Input data below:

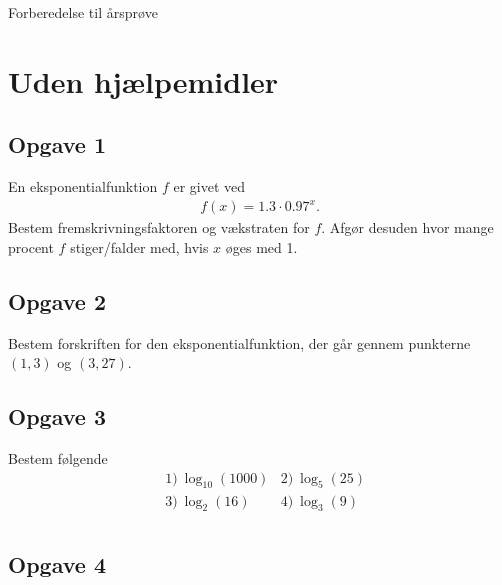 \documentclass[12pt]{article}
\begin{document}



\begin{center}
\Huge
Forberedelse til årsprøve
\end{center}

\section*{Uden hjælpemidler}
\subsection*{Opgave 1}
En eksponentialfunktion $f$ er givet ved
	\begin{align*}
		f(x) = 1.3\cdot 0.97^x.
	\end{align*}
	Bestem fremskrivningsfaktoren og vækstraten for $f$. Afgør desuden hvor mange procent $f$ stiger/falder med, hvis $x$ øges med 1.

\subsection*{Opgave 2}
Bestem forskriften for den eksponentialfunktion, der går gennem punkterne $(1,3)$ og $(3,27)$.

\subsection*{Opgave 3}
Bestem følgende
\begin{align*}
	&1) \  \log_{10}(1000)      &2) \  \log_5(25)       \\
	&3) \  \log_2(16)       &4) \ \log_3(9)         \\
\end{align*}

\newpage

\subsection*{Opgave 4}
\end{document}

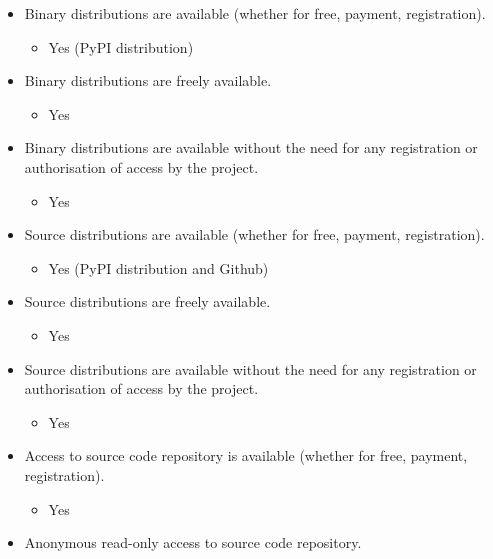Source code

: \begin{itemize}
\itemsep1pt\parskip0pt
\item
  Binary distributions are available (whether for free, payment,
  registration).

  \begin{itemize}
  \itemsep1pt\parskip0pt
  \item
    Yes (PyPI distribution)
  \end{itemize}
\item
  Binary distributions are freely available.

  \begin{itemize}
  \itemsep1pt\parskip0pt
  \item
    Yes
  \end{itemize}
\item
  Binary distributions are available without the need for any
  registration or authorisation of access by the project.

  \begin{itemize}
  \itemsep1pt\parskip0pt
  \item
    Yes
  \end{itemize}
\item
  Source distributions are available (whether for free, payment,
  registration).

  \begin{itemize}
  \itemsep1pt\parskip0pt
  \item
    Yes (PyPI distribution and Github)
  \end{itemize}
\item
  Source distributions are freely available.

  \begin{itemize}
  \itemsep1pt\parskip0pt
  \item
    Yes
  \end{itemize}
\item
  Source distributions are available without the need for any
  registration or authorisation of access by the project.

  \begin{itemize}
  \itemsep1pt\parskip0pt
  \item
    Yes
  \end{itemize}
\item
  Access to source code repository is available (whether for free,
  payment, registration).

  \begin{itemize}
  \itemsep1pt\parskip0pt
  \item
    Yes
  \end{itemize}
\item
  Anonymous read-only access to source code repository.


\end{itemize}
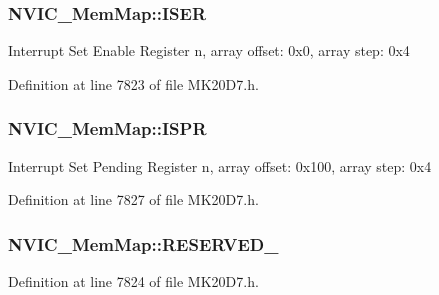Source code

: \subsubsection[{\texorpdfstring{I\+S\+ER}{ISER}}]{ N\+V\+I\+C\+\_\+\+Mem\+Map\+::\+I\+S\+ER}\hypertarget{struct_n_v_i_c___mem_map_a4cfa36b02c8364f60adb7767ee8753fd}{}\label{struct_n_v_i_c___mem_map_a4cfa36b02c8364f60adb7767ee8753fd}
Interrupt Set Enable Register n, array offset\+: 0x0, array step\+: 0x4 

Definition at line 7823 of file M\+K20\+D7.\+h.

\subsubsection[{\texorpdfstring{I\+S\+PR}{ISPR}}]{ N\+V\+I\+C\+\_\+\+Mem\+Map\+::\+I\+S\+PR}\hypertarget{struct_n_v_i_c___mem_map_a932539bc859aba0683074746faf980f6}{}\label{struct_n_v_i_c___mem_map_a932539bc859aba0683074746faf980f6}
Interrupt Set Pending Register n, array offset\+: 0x100, array step\+: 0x4 

Definition at line 7827 of file M\+K20\+D7.\+h.

\subsubsection[{\texorpdfstring{R\+E\+S\+E\+R\+V\+E\+D\+\_\+0}{RESERVED_0}}]{ N\+V\+I\+C\+\_\+\+Mem\+Map\+::\+R\+E\+S\+E\+R\+V\+E\+D\+\_}\hypertarget{struct_n_v_i_c___mem_map_a3d561c222264315032b893df6557d2b4}{}\label{struct_n_v_i_c___mem_map_a3d561c222264315032b893df6557d2b4}


Definition at line 7824 of file M\+K20\+D7.\+h.

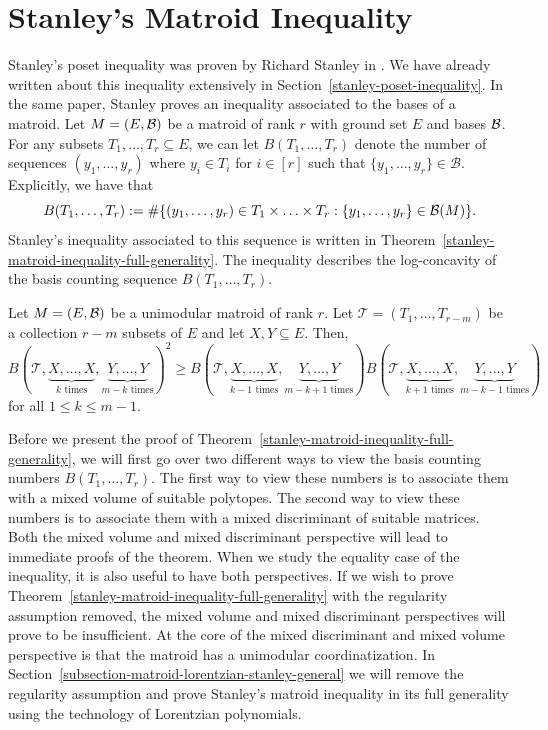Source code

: \documentclass{puthesis-UG}
\begin{document}
\section{Stanley's Matroid Inequality} \label{sec:stanley-matroid-inequality}

Stanley's poset inequality was proven by Richard Stanley in \cite{STANLEY}. We have already written about this inequality extensively in Section~\ref{stanley-poset-inequality}. In the same paper, Stanley proves an inequality associated to the bases of a matroid. Let $M = (E, \mathcal{B})$ be a matroid of rank $r$ with ground set $E$ and bases $\mathcal{B}$. For any subsets $T_1, \ldots, T_r \subseteq E$, we can let $B(T_1, \ldots, T_r)$ denote the number of sequences $(y_1, \ldots, y_r)$ where $y_i \in T_i$ for $i \in [r]$ such that $\{y_1, \ldots, y_r\} \in \mathcal{B}$. Explicitly, we have that 
\[
	B(T_1, \ldots, T_r) := \# \{ (y_1, \ldots, y_r) \in T_1 \times \ldots \times T_r : \{y_1, \ldots, y_r\} \in \mathcal{B}(M) \}.
\]
Stanley's inequality associated to this sequence is written in Theorem~\ref{stanley-matroid-inequality-full-generality}. The inequality describes the log-concavity of the basis counting sequence $B(T_1, \ldots, T_r)$. 

\begin{thm} \label{stanley-matroid-inequality-full-generality}
	Let $M = (E, \mathcal{B})$ be a unimodular matroid of rank $r$. Let $\mathcal{T} = (T_1, \ldots, T_{r-m})$ be a collection $r-m$ subsets of $E$ and let $X, Y \subseteq E$. Then, 
	\[
		B(\mathcal{T}, \underbrace{X, \ldots, X}_{k \text{ times}}, \underbrace{Y, \ldots, Y}_{m-k \text{ times}})^2 \geq B(\mathcal{T}, \underbrace{X, \ldots, X}_{k-1 \text{ times}}, \underbrace{Y, \ldots, Y}_{m-k+1 \text{ times}}) B(\mathcal{T}, \underbrace{X, \ldots, X}_{k+1 \text{ times}}, \underbrace{Y, \ldots, Y}_{m-k-1 \text{ times}})
	\]
	for all $1 \leq k \leq m-1$. 
\end{thm}

Before we present the proof of Theorem~\ref{stanley-matroid-inequality-full-generality}, we will first go over two different ways to view the basis counting numbers $B(T_1, \ldots, T_r)$. The first way to view these numbers is to associate them with a mixed volume of suitable polytopes. The second way to view these numbers is to associate them with a mixed discriminant of suitable matrices. Both the mixed volume and mixed discriminant perspective will lead to immediate proofs of the theorem. When we study the equality case of the inequality, it is also useful to have both perspectives. If we wish to prove Theorem~\ref{stanley-matroid-inequality-full-generality} with the regularity assumption removed, the mixed volume and mixed discriminant perspectives will prove to be insufficient. At the core of the mixed discriminant and mixed volume perspective is that the matroid has a unimodular coordinatization. In Section~\ref{subsection-matroid-lorentzian-stanley-general} we will remove the regularity assumption and prove Stanley's matroid inequality in its full generality using the technology of Lorentzian polynomials.
\end{document}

End of Input data.

__Exercise goal__:
For this exercise, copy every line of the data that holds "offset".

__Solution for this problem__:
Interrupt Set Enable Register n, array offset\+: 0x0, array step\+: 0x4 
Interrupt Set Pending Register n, array offset\+: 0x100, array step\+: 0x4 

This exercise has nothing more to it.